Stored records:
▬▬▬▬▬▬▬▬▬▬

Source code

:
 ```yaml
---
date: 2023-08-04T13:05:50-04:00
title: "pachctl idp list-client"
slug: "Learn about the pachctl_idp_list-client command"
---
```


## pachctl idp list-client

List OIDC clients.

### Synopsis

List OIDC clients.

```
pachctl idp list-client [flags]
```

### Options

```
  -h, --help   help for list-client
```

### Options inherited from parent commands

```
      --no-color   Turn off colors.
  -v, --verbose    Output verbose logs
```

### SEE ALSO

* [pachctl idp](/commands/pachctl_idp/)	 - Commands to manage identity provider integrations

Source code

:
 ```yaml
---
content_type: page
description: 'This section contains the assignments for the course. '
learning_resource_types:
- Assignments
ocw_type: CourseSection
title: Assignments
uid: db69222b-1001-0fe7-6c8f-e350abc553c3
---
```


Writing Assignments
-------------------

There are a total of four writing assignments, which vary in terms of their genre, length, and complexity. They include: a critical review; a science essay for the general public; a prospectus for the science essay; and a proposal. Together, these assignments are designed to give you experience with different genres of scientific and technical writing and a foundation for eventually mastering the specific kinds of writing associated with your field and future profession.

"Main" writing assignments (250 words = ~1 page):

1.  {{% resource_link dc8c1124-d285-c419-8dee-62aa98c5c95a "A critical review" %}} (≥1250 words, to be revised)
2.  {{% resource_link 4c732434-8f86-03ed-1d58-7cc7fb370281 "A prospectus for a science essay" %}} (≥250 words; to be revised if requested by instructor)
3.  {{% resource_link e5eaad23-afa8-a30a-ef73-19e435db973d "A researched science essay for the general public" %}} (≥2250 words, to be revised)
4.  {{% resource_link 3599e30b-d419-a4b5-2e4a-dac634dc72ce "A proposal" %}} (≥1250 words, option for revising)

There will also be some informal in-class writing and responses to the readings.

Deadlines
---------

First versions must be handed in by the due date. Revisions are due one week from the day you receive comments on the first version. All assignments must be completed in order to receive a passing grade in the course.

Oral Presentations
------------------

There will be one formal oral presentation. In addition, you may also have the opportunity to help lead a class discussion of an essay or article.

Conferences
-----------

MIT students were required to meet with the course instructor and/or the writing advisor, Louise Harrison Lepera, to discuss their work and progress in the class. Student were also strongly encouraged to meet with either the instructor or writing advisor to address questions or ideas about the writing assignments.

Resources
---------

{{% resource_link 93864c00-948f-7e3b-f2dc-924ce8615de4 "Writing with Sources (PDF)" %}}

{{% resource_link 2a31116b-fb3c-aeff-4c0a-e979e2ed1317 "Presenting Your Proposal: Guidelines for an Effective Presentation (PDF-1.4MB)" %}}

▬▬▬▬▬▬▬▬▬▬

#### [Required action]
The answer must consist of every line from the records above that holds "commands".

#### [Solution to this task]
### Options inherited from parent commands
* [pachctl idp](/commands/pachctl_idp/)	 - Commands to manage identity provider integrations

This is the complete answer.